____ THE DATA

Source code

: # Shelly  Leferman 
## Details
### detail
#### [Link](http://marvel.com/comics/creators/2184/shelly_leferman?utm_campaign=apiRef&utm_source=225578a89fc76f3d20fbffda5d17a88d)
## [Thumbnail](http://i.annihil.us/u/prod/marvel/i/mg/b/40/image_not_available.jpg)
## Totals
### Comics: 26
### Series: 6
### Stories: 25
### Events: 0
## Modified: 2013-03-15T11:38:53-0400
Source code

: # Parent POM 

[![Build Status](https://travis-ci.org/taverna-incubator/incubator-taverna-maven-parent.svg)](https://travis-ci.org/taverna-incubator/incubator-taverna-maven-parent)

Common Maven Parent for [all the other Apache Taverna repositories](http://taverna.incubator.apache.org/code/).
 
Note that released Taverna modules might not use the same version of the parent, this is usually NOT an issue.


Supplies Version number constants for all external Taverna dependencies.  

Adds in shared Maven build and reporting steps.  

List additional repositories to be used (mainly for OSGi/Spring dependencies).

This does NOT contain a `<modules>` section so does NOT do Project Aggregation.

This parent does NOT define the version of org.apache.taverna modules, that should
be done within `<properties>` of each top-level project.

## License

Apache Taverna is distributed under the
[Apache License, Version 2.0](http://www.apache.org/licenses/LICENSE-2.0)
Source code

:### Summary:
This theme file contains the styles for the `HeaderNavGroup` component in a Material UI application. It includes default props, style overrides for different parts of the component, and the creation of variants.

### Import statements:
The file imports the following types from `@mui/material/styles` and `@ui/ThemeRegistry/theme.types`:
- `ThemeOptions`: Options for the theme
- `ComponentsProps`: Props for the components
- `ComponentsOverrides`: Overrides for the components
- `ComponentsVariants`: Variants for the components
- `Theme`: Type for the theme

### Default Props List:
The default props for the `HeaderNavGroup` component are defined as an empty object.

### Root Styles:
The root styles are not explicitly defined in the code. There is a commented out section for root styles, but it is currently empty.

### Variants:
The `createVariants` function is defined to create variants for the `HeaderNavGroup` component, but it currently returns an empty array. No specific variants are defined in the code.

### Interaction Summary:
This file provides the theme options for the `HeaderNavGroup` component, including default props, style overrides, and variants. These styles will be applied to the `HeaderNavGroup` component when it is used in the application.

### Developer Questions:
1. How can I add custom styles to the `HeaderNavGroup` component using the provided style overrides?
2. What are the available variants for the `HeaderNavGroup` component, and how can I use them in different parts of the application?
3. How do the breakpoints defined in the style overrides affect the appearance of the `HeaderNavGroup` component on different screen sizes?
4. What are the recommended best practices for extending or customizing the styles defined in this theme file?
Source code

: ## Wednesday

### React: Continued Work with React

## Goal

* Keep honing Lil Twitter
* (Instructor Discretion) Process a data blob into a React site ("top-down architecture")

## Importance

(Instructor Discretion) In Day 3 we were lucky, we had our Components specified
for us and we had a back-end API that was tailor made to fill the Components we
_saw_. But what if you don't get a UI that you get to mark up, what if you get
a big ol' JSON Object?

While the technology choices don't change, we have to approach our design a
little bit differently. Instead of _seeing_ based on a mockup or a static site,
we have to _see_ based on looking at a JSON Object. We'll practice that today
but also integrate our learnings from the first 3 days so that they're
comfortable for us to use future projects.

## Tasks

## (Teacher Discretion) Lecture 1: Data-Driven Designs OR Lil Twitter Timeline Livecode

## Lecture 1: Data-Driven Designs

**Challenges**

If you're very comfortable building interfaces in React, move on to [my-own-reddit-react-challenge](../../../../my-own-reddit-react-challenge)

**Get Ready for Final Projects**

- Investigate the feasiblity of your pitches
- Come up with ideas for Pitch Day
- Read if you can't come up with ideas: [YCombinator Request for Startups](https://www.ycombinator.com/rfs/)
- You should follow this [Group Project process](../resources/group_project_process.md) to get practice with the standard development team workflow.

________

* [PROBLEM TO SOLVE]:
Line by line, output the listing above without alteration.

* [WRITTEN SOLUTION]:
Source code

: # Shelly  Leferman 
## Details
### detail
#### [Link](http://marvel.com/comics/creators/2184/shelly_leferman?utm_campaign=apiRef&utm_source=225578a89fc76f3d20fbffda5d17a88d)
## [Thumbnail](http://i.annihil.us/u/prod/marvel/i/mg/b/40/image_not_available.jpg)
## Totals
### Comics: 26
### Series: 6
### Stories: 25
### Events: 0
## Modified: 2013-03-15T11:38:53-0400
Source code

: # Parent POM 

[![Build Status](https://travis-ci.org/taverna-incubator/incubator-taverna-maven-parent.svg)](https://travis-ci.org/taverna-incubator/incubator-taverna-maven-parent)

Common Maven Parent for [all the other Apache Taverna repositories](http://taverna.incubator.apache.org/code/).
 
Note that released Taverna modules might not use the same version of the parent, this is usually NOT an issue.


Supplies Version number constants for all external Taverna dependencies.  

Adds in shared Maven build and reporting steps.  

List additional repositories to be used (mainly for OSGi/Spring dependencies).

This does NOT contain a `<modules>` section so does NOT do Project Aggregation.

This parent does NOT define the version of org.apache.taverna modules, that should
be done within `<properties>` of each top-level project.

## License

Apache Taverna is distributed under the
[Apache License, Version 2.0](http://www.apache.org/licenses/LICENSE-2.0)
Source code

:### Summary:
This theme file contains the styles for the `HeaderNavGroup` component in a Material UI application. It includes default props, style overrides for different parts of the component, and the creation of variants.

### Import statements:
The file imports the following types from `@mui/material/styles` and `@ui/ThemeRegistry/theme.types`:
- `ThemeOptions`: Options for the theme
- `ComponentsProps`: Props for the components
- `ComponentsOverrides`: Overrides for the components
- `ComponentsVariants`: Variants for the components
- `Theme`: Type for the theme

### Default Props List:
The default props for the `HeaderNavGroup` component are defined as an empty object.

### Root Styles:
The root styles are not explicitly defined in the code. There is a commented out section for root styles, but it is currently empty.

### Variants:
The `createVariants` function is defined to create variants for the `HeaderNavGroup` component, but it currently returns an empty array. No specific variants are defined in the code.

### Interaction Summary:
This file provides the theme options for the `HeaderNavGroup` component, including default props, style overrides, and variants. These styles will be applied to the `HeaderNavGroup` component when it is used in the application.

### Developer Questions:
1. How can I add custom styles to the `HeaderNavGroup` component using the provided style overrides?
2. What are the available variants for the `HeaderNavGroup` component, and how can I use them in different parts of the application?
3. How do the breakpoints defined in the style overrides affect the appearance of the `HeaderNavGroup` component on different screen sizes?
4. What are the recommended best practices for extending or customizing the styles defined in this theme file?
Source code

: ## Wednesday

### React: Continued Work with React

## Goal

* Keep honing Lil Twitter
* (Instructor Discretion) Process a data blob into a React site ("top-down architecture")

## Importance

(Instructor Discretion) In Day 3 we were lucky, we had our Components specified
for us and we had a back-end API that was tailor made to fill the Components we
_saw_. But what if you don't get a UI that you get to mark up, what if you get
a big ol' JSON Object?

While the technology choices don't change, we have to approach our design a
little bit differently. Instead of _seeing_ based on a mockup or a static site,
we have to _see_ based on looking at a JSON Object. We'll practice that today
but also integrate our learnings from the first 3 days so that they're
comfortable for us to use future projects.

## Tasks

## (Teacher Discretion) Lecture 1: Data-Driven Designs OR Lil Twitter Timeline Livecode

## Lecture 1: Data-Driven Designs

**Challenges**

If you're very comfortable building interfaces in React, move on to [my-own-reddit-react-challenge](../../../../my-own-reddit-react-challenge)

**Get Ready for Final Projects**

- Investigate the feasiblity of your pitches
- Come up with ideas for Pitch Day
- Read if you can't come up with ideas: [YCombinator Request for Startups](https://www.ycombinator.com/rfs/)
- You should follow this [Group Project process](../resources/group_project_process.md) to get practice with the standard development team workflow.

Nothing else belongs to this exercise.